8.4 The you may on written notice to One Tribe at any time, request an alternative Charity to which it wants Donations to be made, and/or One Tribe may, on reasonable grounds, notify you that it no longer wishes to be associated with the Charity and will no longer facilitate the payment of Donations to the Charity (each a “Cessation Notice”).
8.4.1 If either party gives the other a Cessation Notice in accordance with Clause 8.4 above the parties may, by mutual agreement, select an alternative Charity to which further Donations may be made, in which case all references to “Charity” in these Conditions shall thereafter refer to such alternative Charity.
9.1 Each of the parties warrants to the other that it has full power and authority to enter into and perform its obligations under these Conditions.
9.2 One Tribe warrants and represents to you that the receipt of the Services does not infringe the Intellectual Property Rights of any third party.
9.3 One Tribe does not warrant or represent that the Services shall be:
9.3.1 uninterrupted or error free; or
9.3.2 nteroperable with third party software or equipment.
9.4 One Tribe is not responsible for any delays, delivery failures, or any other loss or damage resulting from the transfer of data over communications networks and facilities, including the internet, and you acknowledge that the Services may be subject to limitations, delays and other problems inherent in the use of such communications facilities.

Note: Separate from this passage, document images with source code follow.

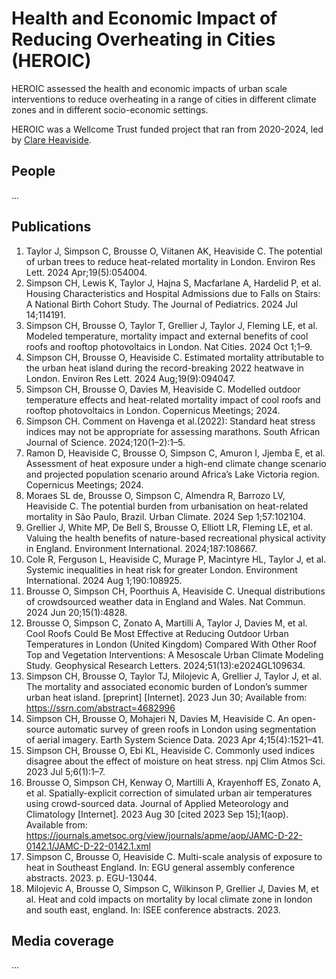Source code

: # Health and Economic Impact of Reducing Overheating in Cities (HEROIC)

HEROIC assessed the health and economic impacts of urban scale interventions to reduce overheating in a range of cities in different climate zones and in different socio-economic settings. 

HEROIC was a Wellcome Trust funded project that ran from 2020-2024, led by [Clare Heaviside](https://profiles.ucl.ac.uk/77627-clare-heaviside).

## People
...

## Publications

1. Taylor J, Simpson C, Brousse O, Viitanen AK, Heaviside C. The potential of urban trees to reduce heat-related mortality in London. Environ Res Lett. 2024 Apr;19(5):054004. 
2. Simpson CH, Lewis K, Taylor J, Hajna S, Macfarlane A, Hardelid P, et al. Housing Characteristics and Hospital Admissions due to Falls on Stairs: A National Birth Cohort Study. The Journal of Pediatrics. 2024 Jul 14;114191. 
3. Simpson CH, Brousse O, Taylor T, Grellier J, Taylor J, Fleming LE, et al. Modeled temperature, mortality impact and external benefits of cool roofs and rooftop photovoltaics in London. Nat Cities. 2024 Oct 1;1–9. 
4. Simpson CH, Brousse O, Heaviside C. Estimated mortality attributable to the urban heat island during the record-breaking 2022 heatwave in London. Environ Res Lett. 2024 Aug;19(9):094047. 
5. Simpson CH, Brousse O, Davies M, Heaviside C. Modelled outdoor temperature effects and heat-related mortality impact of cool roofs and rooftop photovoltaics in London. Copernicus Meetings; 2024. 
6. Simpson CH. Comment on Havenga et al.(2022): Standard heat stress indices may not be appropriate for assessing marathons. South African Journal of Science. 2024;120(1–2):1–5. 
7. Ramon D, Heaviside C, Brousse O, Simpson C, Amuron I, Jjemba E, et al. Assessment of heat exposure under a high-end climate change scenario and projected population scenario around Africa’s Lake Victoria region. Copernicus Meetings; 2024. 
8. Moraes SL de, Brousse O, Simpson C, Almendra R, Barrozo LV, Heaviside C. The potential burden from urbanisation on heat-related mortality in São Paulo, Brazil. Urban Climate. 2024 Sep 1;57:102104. 
9. Grellier J, White MP, De Bell S, Brousse O, Elliott LR, Fleming LE, et al. Valuing the health benefits of nature-based recreational physical activity in England. Environment International. 2024;187:108667. 
10. Cole R, Ferguson L, Heaviside C, Murage P, Macintyre HL, Taylor J, et al. Systemic inequalities in heat risk for greater London. Environment International. 2024 Aug 1;190:108925. 
11. Brousse O, Simpson CH, Poorthuis A, Heaviside C. Unequal distributions of crowdsourced weather data in England and Wales. Nat Commun. 2024 Jun 20;15(1):4828. 
12. Brousse O, Simpson C, Zonato A, Martilli A, Taylor J, Davies M, et al. Cool Roofs Could Be Most Effective at Reducing Outdoor Urban Temperatures in London (United Kingdom) Compared With Other Roof Top and Vegetation Interventions: A Mesoscale Urban Climate Modeling Study. Geophysical Research Letters. 2024;51(13):e2024GL109634. 
13. Simpson CH, Brousse O, Taylor TJ, Milojevic A, Grellier J, Taylor J, et al. The mortality and associated economic burden of London’s summer urban heat island. [preprint] [Internet]. 2023 Jun 30; Available from: https://ssrn.com/abstract=4682996
14. Simpson CH, Brousse O, Mohajeri N, Davies M, Heaviside C. An open-source automatic survey of green roofs in London using segmentation of aerial imagery. Earth System Science Data. 2023 Apr 4;15(4):1521–41. 
15. Simpson CH, Brousse O, Ebi KL, Heaviside C. Commonly used indices disagree about the effect of moisture on heat stress. npj Clim Atmos Sci. 2023 Jul 5;6(1):1–7. 
16. Brousse O, Simpson CH, Kenway O, Martilli A, Krayenhoff ES, Zonato A, et al. Spatially-explicit correction of simulated urban air temperatures using crowd-sourced data. Journal of Applied Meteorology and Climatology [Internet]. 2023 Aug 30 [cited 2023 Sep 15];1(aop). Available from: https://journals.ametsoc.org/view/journals/apme/aop/JAMC-D-22-0142.1/JAMC-D-22-0142.1.xml
17. Simpson C, Brousse O, Heaviside C. Multi-scale analysis of exposure to heat in Southeast England. In: EGU general assembly conference abstracts. 2023. p. EGU-13044. 
18. Milojevic A, Brousse O, Simpson C, Wilkinson P, Grellier J, Davies M, et al. Heat and cold impacts on mortality by local climate zone in london and south east, england. In: ISEE conference abstracts. 2023. 

## Media coverage
...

9.5 Save to the extent set out in this clause 9 (Warranties) or to the extent that any exclusion is prohibited by law, no other representations, warranties or conditions, express or implied, statutory or otherwise (including as to condition, satisfactory quality, performance or fitness for purpose), are given or assumed by One Tribe in respect of the Services, and/or Applications and any such representations, warranties or conditions are hereby excluded.
9.6 Any warranties given by One Tribe shall be subject to you using the Services and/or Applications in compliance with these Conditions, and One Tribe shall not be liable under this clause for, or required to remedy, any problem arising from any defect or error wholly caused by third party software used in connection with the Services and/or Applications.
10 One Tribe Intellectual Property Rights and indemnity
10.1 All Intellectual Property Rights in and to the Services and any Applications shall vest and remain vested in One Tribe.
10.2 One Tribe shall indemnify, and keep you indemnified at all times from and against any and all Losses, which are suffered by, and defend, and hold harmless against any Losses which are brought or threatened against, you, in respect of the use of the Services infringing the Intellectual Property Rights of any third party (“One Tribe IPR Claim”), provided that you:
10.2.1 notify One Tribe in writing setting out full details of any One Tribe IPR Claim of which it has notice as soon as is reasonably possible;
10.2.2 do not make any admission of liability or agree any settlement or compromise of the relevant One Tribe IPR Claim without the prior written consent of One Tribe (which shall not be unreasonably withheld or delayed);
10.2.3 let One Tribe at its request and own expense have the conduct of or settle all negotiations and litigation arising from the relevant One Tribe IPR Claim; and
10.2.4 at One Tribe ’s request and own expense, gives One Tribe all reasonable assistance in the circumstances described above (including without limitation access at reasonable times (on reasonable prior notice) to any relevant information, assets, accounts, documents and records within your power or control, so as to enable One Tribe and its professional advisers to examine them and to take copies (at One Tribe’s expense) for the purpose of assessing and/or defending and/or settling the One Tribe IPR Claim.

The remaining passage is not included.